Monday, January 16, 2012

Mayor: Cruise ship rescue operations suspended


The U.S. Embassy in Italy, on its Twitter feed, said two of the 120 Americans who were aboard the ship still had not been accounted for. It was not clear Sunday as to the nationalities of other missing people, with CNN affiliates having reported Italians, Peruvians, Brazilians, French and Britons were all represented on the ship.

All 109 Russians on board have been accounted for, the Russian Foreign Ministry announced late Sunday.

There were fears the death toll could rise as rescuers searched the ship, which was nearly 50% submerged and had a gash in its hull, authorities said.


Questions and criticism continue about what caused the shipwreck and the adequacy of the response.

Speaking on Italian television, the ship's captain insisted the rocks that the Concordia hit were not marked on his map.

"On the nautical chart, it was marked just as water," Schettino said, adding that the ship was about 328 yards (300 meters) from shore.

But Nicastro, the Coast Guard spokesman, insisted that the waters where the ship ran aground were well-mapped.
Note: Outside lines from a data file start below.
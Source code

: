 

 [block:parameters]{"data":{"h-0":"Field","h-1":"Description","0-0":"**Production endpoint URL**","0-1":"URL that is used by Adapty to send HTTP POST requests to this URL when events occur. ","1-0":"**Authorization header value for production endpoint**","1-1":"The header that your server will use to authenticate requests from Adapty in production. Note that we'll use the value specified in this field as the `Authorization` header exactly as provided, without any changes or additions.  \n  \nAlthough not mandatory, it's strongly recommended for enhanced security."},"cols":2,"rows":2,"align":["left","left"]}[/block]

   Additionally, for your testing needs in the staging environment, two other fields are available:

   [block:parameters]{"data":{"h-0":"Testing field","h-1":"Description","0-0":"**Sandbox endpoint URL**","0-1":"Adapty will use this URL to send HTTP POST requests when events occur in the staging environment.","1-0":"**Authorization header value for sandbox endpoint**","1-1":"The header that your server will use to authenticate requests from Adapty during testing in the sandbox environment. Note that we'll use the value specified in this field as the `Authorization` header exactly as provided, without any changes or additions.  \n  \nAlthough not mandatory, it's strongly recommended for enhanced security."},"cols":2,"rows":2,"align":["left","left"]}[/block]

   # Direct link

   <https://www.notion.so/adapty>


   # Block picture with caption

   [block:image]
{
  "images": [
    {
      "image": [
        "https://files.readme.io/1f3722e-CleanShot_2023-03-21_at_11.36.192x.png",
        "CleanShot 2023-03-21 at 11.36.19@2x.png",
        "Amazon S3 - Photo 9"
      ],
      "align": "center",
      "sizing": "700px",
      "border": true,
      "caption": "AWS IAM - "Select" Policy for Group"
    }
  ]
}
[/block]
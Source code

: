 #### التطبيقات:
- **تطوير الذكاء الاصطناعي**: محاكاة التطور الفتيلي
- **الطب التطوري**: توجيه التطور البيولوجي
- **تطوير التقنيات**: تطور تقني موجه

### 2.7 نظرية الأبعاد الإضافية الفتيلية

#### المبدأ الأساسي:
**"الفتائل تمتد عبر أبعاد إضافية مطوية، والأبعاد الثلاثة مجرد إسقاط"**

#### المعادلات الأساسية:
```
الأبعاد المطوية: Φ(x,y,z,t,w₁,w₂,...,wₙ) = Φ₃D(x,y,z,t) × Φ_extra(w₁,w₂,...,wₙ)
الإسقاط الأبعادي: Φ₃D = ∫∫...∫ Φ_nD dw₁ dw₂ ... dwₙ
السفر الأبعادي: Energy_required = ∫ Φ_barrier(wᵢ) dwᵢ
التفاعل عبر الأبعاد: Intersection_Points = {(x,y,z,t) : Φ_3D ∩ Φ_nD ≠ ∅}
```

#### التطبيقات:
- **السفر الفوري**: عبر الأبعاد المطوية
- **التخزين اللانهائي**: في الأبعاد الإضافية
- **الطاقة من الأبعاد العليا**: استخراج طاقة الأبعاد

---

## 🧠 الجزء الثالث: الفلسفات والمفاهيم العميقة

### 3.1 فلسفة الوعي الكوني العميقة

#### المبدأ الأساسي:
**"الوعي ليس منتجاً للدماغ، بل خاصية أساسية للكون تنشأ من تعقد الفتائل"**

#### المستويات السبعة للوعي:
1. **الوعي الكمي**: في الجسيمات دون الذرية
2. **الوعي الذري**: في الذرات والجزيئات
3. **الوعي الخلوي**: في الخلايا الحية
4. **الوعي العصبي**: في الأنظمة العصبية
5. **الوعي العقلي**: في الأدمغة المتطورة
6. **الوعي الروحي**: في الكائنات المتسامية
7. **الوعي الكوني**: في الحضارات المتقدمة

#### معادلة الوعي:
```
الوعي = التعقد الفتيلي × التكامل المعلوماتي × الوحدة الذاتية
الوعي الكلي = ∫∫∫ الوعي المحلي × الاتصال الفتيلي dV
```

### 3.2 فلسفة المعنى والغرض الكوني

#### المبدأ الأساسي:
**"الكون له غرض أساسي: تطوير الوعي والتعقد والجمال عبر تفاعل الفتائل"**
Local fishermen say the island coast of Giglio is known for its rocky sea floor.

"Every danger in this area is on the nautical chart," Nicastro said. "This is a place where a lot of people come for diving and sailing. ... All the dangers are known."

He said the Coast Guard was investigating why the ship took the course it did.

"We know where the ship was," he said. "We know it was too close to the island. ... We don't know why."

Italian prosecutors seized the ship's data recorders Saturday. Costa Cruses said Sunday that it can only access that information with authorities' permission.

Built in 2006, the Concordia had been on a Mediterranean cruise from Rome with stops in Savona, Marseille, Barcelona, Palma de Mallorca, Cagliari and Palermo.

The ship was carrying about 3,200 passengers and 1,000 crew members when it ran aground and began taking on water Friday night.

The crew kept going because they believed the vessel could continue sailing normally, said Nicastro, the Coast Guard spokesman. Realizing there was a significant safety problem, the commander steered the Costa Concordia closer toward the port of Giglio, he said.

Authorities are looking at why the ship didn't send a mayday during the accident.
Besides the two elderly people, the dead include two French tourists and a crew member from Peru, port authorities in Livorno said. One of the victims was a 65-year-old woman who died of a heart attack, authorities said.